Exercise: Of the entries below, restate word for word only the section that runs from the line with "### DNS over TLS (DoT) with AdGuard DNS" to the line with "### Advanced Wireless Features", counting both ends.

Stored data

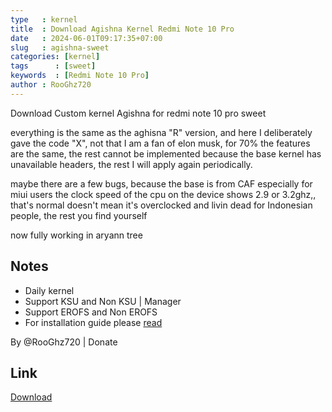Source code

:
 ```yaml
---
type   : kernel
title  : Download Agishna Kernel Redmi Note 10 Pro
date   : 2024-06-01T09:17:35+07:00
slug   : agishna-sweet
categories: [kernel]
tags      : [sweet]
keywords  : [Redmi Note 10 Pro]
author : RooGhz720
---
```


Download Custom kernel Agishna for redmi note 10 pro sweet

everything is the same as the aghisna "R" version, and here I deliberately gave the code "X", not that I am a fan of elon musk, for 70% the features are the same, the rest cannot be implemented because the base kernel has unavailable headers, the rest I will apply  again periodically.

maybe there are a few bugs, because the base is from CAF especially for miui users the clock speed of the cpu on the device shows 2.9 or 3.2ghz,, that's normal doesn't mean it's overclocked and livin dead for Indonesian people, the rest you find yourself

now fully working in aryann tree

## Notes
- Daily kernel
- Support KSU and Non KSU | Manager
- Support EROFS and Non EROFS
- For installation guide please [read](https://t.me/Outside890/218)

By @RooGhz720 | Donate

## Link
[Download](https://sourceforge.net/projects/aghisna-kernel-sweet-swettin/files/Kernel/Redmi%20Note%2010%20Pro/Aghisna%20Kernel/TheXone/)


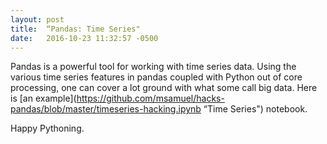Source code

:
 ```yaml
---
layout: post
title:  “Pandas: Time Series"
date:   2016-10-23 11:32:57 -0500
---
```


Pandas is a powerful tool for working with time series data. Using the various time series features in pandas coupled with Python out of core processing, one can cover a lot ground with what some call big data. Here is [an example](https://github.com/msamuel/hacks-pandas/blob/master/timeseries-hacking.ipynb “Time Series") notebook.

Happy Pythoning.
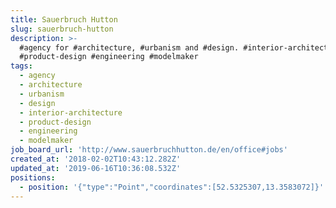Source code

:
 ```yaml
---
title: Sauerbruch Hutton
slug: sauerbruch-hutton
description: >-
  #agency for #architecture, #urbanism and #design. #interior-architecture
  #product-design #engineering #modelmaker
tags:
  - agency
  - architecture
  - urbanism
  - design
  - interior-architecture
  - product-design
  - engineering
  - modelmaker
job_board_url: 'http://www.sauerbruchhutton.de/en/office#jobs'
created_at: '2018-02-02T10:43:12.282Z'
updated_at: '2019-06-16T10:36:08.532Z'
positions:
  - position: '{"type":"Point","coordinates":[52.5325307,13.3583072]}'
---
```


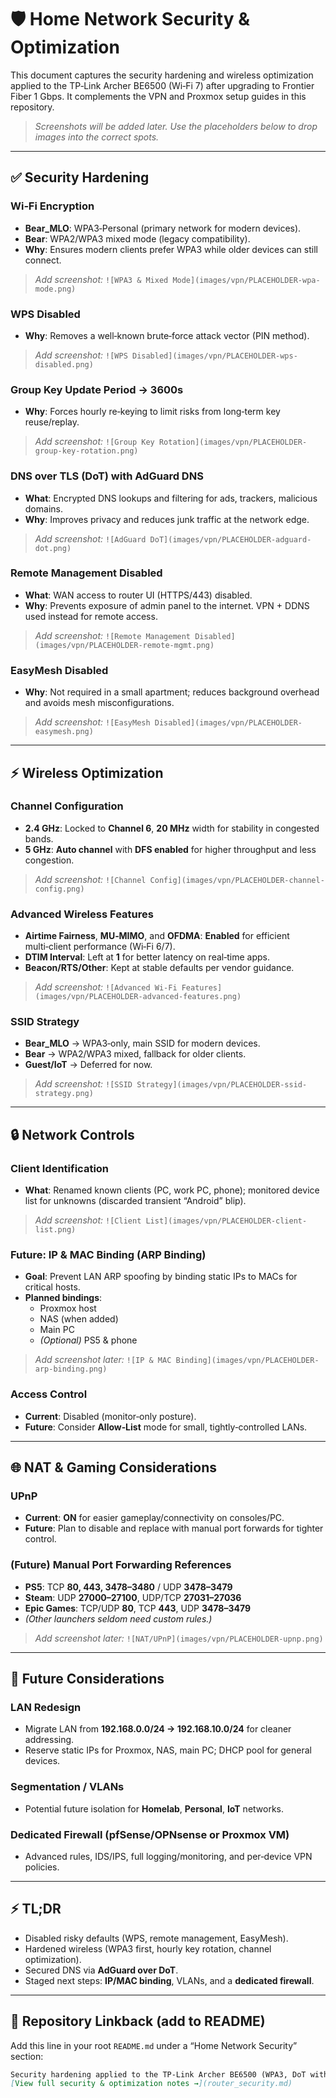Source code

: # 🛡️ Home Network Security & Optimization

This document captures the security hardening and wireless optimization applied to the TP‑Link Archer BE6500 (Wi‑Fi 7) after upgrading to Frontier Fiber 1 Gbps. It complements the VPN and Proxmox setup guides in this repository.

> _Screenshots will be added later. Use the placeholders below to drop images into the correct spots._

---

## ✅ Security Hardening

### Wi‑Fi Encryption
- **Bear_MLO**: WPA3‑Personal (primary network for modern devices).  
- **Bear**: WPA2/WPA3 mixed mode (legacy compatibility).  
- **Why**: Ensures modern clients prefer WPA3 while older devices can still connect.

> _Add screenshot:_ `![WPA3 & Mixed Mode](images/vpn/PLACEHOLDER-wpa-mode.png)`

### WPS Disabled
- **Why**: Removes a well‑known brute‑force attack vector (PIN method).

> _Add screenshot:_ `![WPS Disabled](images/vpn/PLACEHOLDER-wps-disabled.png)`

### Group Key Update Period → 3600s
- **Why**: Forces hourly re‑keying to limit risks from long‑term key reuse/replay.

> _Add screenshot:_ `![Group Key Rotation](images/vpn/PLACEHOLDER-group-key-rotation.png)`

### DNS over TLS (DoT) with AdGuard DNS
- **What**: Encrypted DNS lookups and filtering for ads, trackers, malicious domains.  
- **Why**: Improves privacy and reduces junk traffic at the network edge.

> _Add screenshot:_ `![AdGuard DoT](images/vpn/PLACEHOLDER-adguard-dot.png)`

### Remote Management Disabled
- **What**: WAN access to router UI (HTTPS/443) disabled.  
- **Why**: Prevents exposure of admin panel to the internet. VPN + DDNS used instead for remote access.

> _Add screenshot:_ `![Remote Management Disabled](images/vpn/PLACEHOLDER-remote-mgmt.png)`

### EasyMesh Disabled
- **Why**: Not required in a small apartment; reduces background overhead and avoids mesh misconfigurations.

> _Add screenshot:_ `![EasyMesh Disabled](images/vpn/PLACEHOLDER-easymesh.png)`

---

## ⚡ Wireless Optimization

### Channel Configuration
- **2.4 GHz**: Locked to **Channel 6**, **20 MHz** width for stability in congested bands.  
- **5 GHz**: **Auto channel** with **DFS enabled** for higher throughput and less congestion.

> _Add screenshot:_ `![Channel Config](images/vpn/PLACEHOLDER-channel-config.png)`

### Advanced Wireless Features
- **Airtime Fairness**, **MU‑MIMO**, and **OFDMA**: **Enabled** for efficient multi‑client performance (Wi‑Fi 6/7).  
- **DTIM Interval**: Left at **1** for better latency on real‑time apps.  
- **Beacon/RTS/Other**: Kept at stable defaults per vendor guidance.

> _Add screenshot:_ `![Advanced Wi‑Fi Features](images/vpn/PLACEHOLDER-advanced-features.png)`

### SSID Strategy
- **Bear_MLO** → WPA3‑only, main SSID for modern devices.  
- **Bear** → WPA2/WPA3 mixed, fallback for older clients.  
- **Guest/IoT** → Deferred for now.

> _Add screenshot:_ `![SSID Strategy](images/vpn/PLACEHOLDER-ssid-strategy.png)`

---

## 🔒 Network Controls

### Client Identification
- **What**: Renamed known clients (PC, work PC, phone); monitored device list for unknowns (discarded transient “Android” blip).

> _Add screenshot:_ `![Client List](images/vpn/PLACEHOLDER-client-list.png)`

### Future: IP & MAC Binding (ARP Binding)
- **Goal**: Prevent LAN ARP spoofing by binding static IPs to MACs for critical hosts.  
- **Planned bindings**:  
  - Proxmox host  
  - NAS (when added)  
  - Main PC  
  - *(Optional)* PS5 & phone

> _Add screenshot later:_ `![IP & MAC Binding](images/vpn/PLACEHOLDER-arp-binding.png)`

### Access Control
- **Current**: Disabled (monitor‑only posture).  
- **Future**: Consider **Allow‑List** mode for small, tightly‑controlled LANs.

---

## 🌐 NAT & Gaming Considerations

### UPnP
- **Current**: **ON** for easier gameplay/connectivity on consoles/PC.  
- **Future**: Plan to disable and replace with manual port forwards for tighter control.

### (Future) Manual Port Forwarding References
- **PS5**: TCP **80, 443, 3478–3480** / UDP **3478–3479**  
- **Steam**: UDP **27000–27100**, UDP/TCP **27031–27036**  
- **Epic Games**: TCP/UDP **80**, TCP **443**, UDP **3478–3479**  
- *(Other launchers seldom need custom rules.)*

> _Add screenshot later:_ `![NAT/UPnP](images/vpn/PLACEHOLDER-upnp.png)`

---

## 🚧 Future Considerations

### LAN Redesign
- Migrate LAN from **192.168.0.0/24 → 192.168.10.0/24** for cleaner addressing.  
- Reserve static IPs for Proxmox, NAS, main PC; DHCP pool for general devices.

### Segmentation / VLANs
- Potential future isolation for **Homelab**, **Personal**, **IoT** networks.

### Dedicated Firewall (pfSense/OPNsense or Proxmox VM)
- Advanced rules, IDS/IPS, full logging/monitoring, and per‑device VPN policies.

---

## ⚡ TL;DR
- Disabled risky defaults (WPS, remote management, EasyMesh).  
- Hardened wireless (WPA3 first, hourly key rotation, channel optimization).  
- Secured DNS via **AdGuard over DoT**.  
- Staged next steps: **IP/MAC binding**, VLANs, and a **dedicated firewall**.

---

## 📌 Repository Linkback (add to README)
Add this line in your root `README.md` under a “Home Network Security” section:

```markdown
Security hardening applied to the TP‑Link Archer BE6500 (WPA3, DoT with AdGuard, disabled risky defaults, channel/feature optimization).  
[View full security & optimization notes →](router_security.md)
```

Solution:
### DNS over TLS (DoT) with AdGuard DNS
- **What**: Encrypted DNS lookups and filtering for ads, trackers, malicious domains.  
- **Why**: Improves privacy and reduces junk traffic at the network edge.

> _Add screenshot:_ `![AdGuard DoT](images/vpn/PLACEHOLDER-adguard-dot.png)`

### Remote Management Disabled
- **What**: WAN access to router UI (HTTPS/443) disabled.  
- **Why**: Prevents exposure of admin panel to the internet. VPN + DDNS used instead for remote access.

> _Add screenshot:_ `![Remote Management Disabled](images/vpn/PLACEHOLDER-remote-mgmt.png)`

### EasyMesh Disabled
- **Why**: Not required in a small apartment; reduces background overhead and avoids mesh misconfigurations.

> _Add screenshot:_ `![EasyMesh Disabled](images/vpn/PLACEHOLDER-easymesh.png)`

---

## ⚡ Wireless Optimization

### Channel Configuration
- **2.4 GHz**: Locked to **Channel 6**, **20 MHz** width for stability in congested bands.  
- **5 GHz**: **Auto channel** with **DFS enabled** for higher throughput and less congestion.

> _Add screenshot:_ `![Channel Config](images/vpn/PLACEHOLDER-channel-config.png)`

### Advanced Wireless Features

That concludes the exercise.